2.4 Statistical analysis for Mendelian randomization
We used the TwoSampleMR package (version 0.5.6) in R program (version 4.2.1) to integrate and analyze the data. In this study, inverse variance weighted (IVW) (17) was used as the main analysis method, while MR-Egger regression (18), weighted median estimator (WME) (19), simple mode and weighted mode (20) were used together for MR analysis. The principle of IVW is to weight the inverse of the variance of each IV as the weight while ensuring that all IVs are valid, the regression does not consider the intercept term, and the final result is the weighted average of the effect values of all IVs. The major difference between MR-Egger regression and IVW is that the regression takes into account the presence of the intercept term, and in addition, it also uses the inverse of the ending variance as a weight for the fit. The WME is defined as the median of the weighted empirical density function of the ratio estimates, which allows consistent estimation of causality if at least half of the valid instruments are present in the analysis.

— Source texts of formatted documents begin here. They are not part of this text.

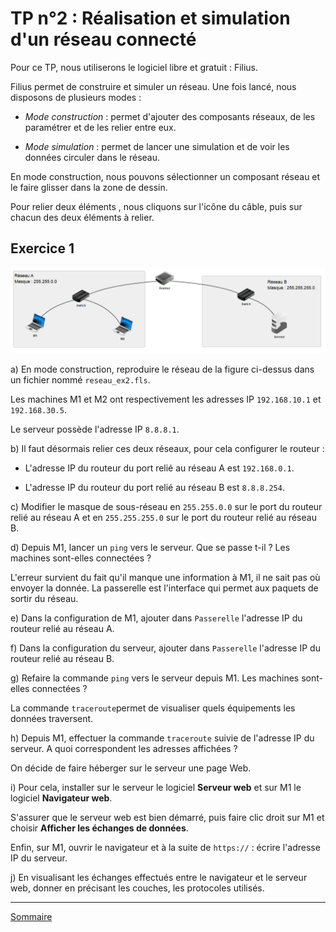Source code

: # TP n°2 : Réalisation et simulation d'un réseau connecté

Pour ce TP, nous utiliserons le logiciel libre et gratuit : Filius.

Filius permet de construire et simuler un réseau. Une fois lancé, nous disposons de plusieurs modes :

- *Mode construction* : permet d'ajouter des composants réseaux, de les paramétrer et de les relier entre eux.

- *Mode simulation* : permet de lancer une simulation et de voir les données circuler dans le réseau.

En mode construction, nous pouvons sélectionner un composant réseau et le faire glisser dans la zone de dessin.

Pour relier deux éléments , nous cliquons sur l'icône du câble, puis sur chacun des deux éléments à relier.

## Exercice 1

![](./img/exo2.PNG)

a) En mode construction, reproduire le réseau de la figure ci-dessus dans un fichier nommé `reseau_ex2.fls`.

Les machines M1 et M2 ont respectivement les adresses IP ``192.168.10.1`` et ``192.168.30.5``.

Le serveur possède l'adresse IP ``8.8.8.1``.

b) Il faut désormais relier ces deux réseaux, pour cela configurer le routeur :

- L'adresse IP du routeur du port relié au réseau A est ``192.168.0.1``.

- L'adresse IP du routeur du port relié au réseau B est ``8.8.8.254``.

c) Modifier le masque de sous-réseau en `255.255.0.0` sur le port du routeur relié au réseau A et en `255.255.255.0` sur le port du routeur relié au réseau B.

d) Depuis M1, lancer un ``ping`` vers le serveur. Que se passe t-il ? Les machines sont-elles connectées ?

L'erreur survient du fait qu'il manque une information à M1, il ne sait pas où envoyer la donnée. La passerelle est l'interface qui permet aux paquets de sortir du réseau.

e) Dans la configuration de M1, ajouter dans `Passerelle` l'adresse IP du routeur relié au réseau A.

f) Dans la configuration du serveur, ajouter dans `Passerelle` l'adresse IP du routeur relié au réseau B.

g) Refaire la commande `ping` vers le serveur depuis M1. Les machines sont-elles connectées ?

La commande `traceroute`permet de visualiser quels équipements les données traversent.

h) Depuis M1, effectuer la commande `traceroute` suivie de l'adresse IP du serveur. A quoi correspondent les adresses affichées ?

On décide de faire héberger sur le serveur une page Web.

i) Pour cela, installer sur le serveur le logiciel **Serveur web** et sur M1 le logiciel **Navigateur web**.

S'assurer que le serveur web est bien démarré, puis faire clic droit sur M1 et choisir **Afficher les échanges de données**.

Enfin, sur M1, ouvrir le navigateur et à la suite de ``https://`` : écrire l'adresse IP du serveur.

j) En visualisant les échanges effectués entre le navigateur et le serveur web, donner en précisant les couches, les protocoles utilisés.

______________

[Sommaire](./../README.md)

2.5 Heterogeneity and sensitivity test
There may be heterogeneity in the 2-sample MR analysis due to differences in analysis platforms, experimental conditions, including populations and SNPs, which may bias the estimation of causal effects. Therefore, the main IVW and MR-Egger methods were tested for heterogeneity in this study. The heterogeneity test was used to test the differences between individual IVs, and Cochran's Q statistic and P-value were used to determine whether there was heterogeneity, and P < 0.1 represented the presence of heterogeneity; Pleiotropy test mainly tests the presence of horizontal pleiotropy for multiple IVs (21), and the P-value of the pleiotropy test was used in this study to measure whether there was pleiotropy in the analysis, if P > 0.05, it is considered that the possibility of pleiotropy in the causal analysis is weak; Leave-one-out sensitivity test is mainly to calculate the MR results of the remaining IVs after eliminating them one by one (22), if the estimated MR results of other IVs after eliminating one IV are very different from the total results, it means that the MR results are sensitive to that IV. The presence of pleiotropy in the analysis was also determined in this study using the MR-pleiotropy residual sum outlier (MR-PRESSO) (23).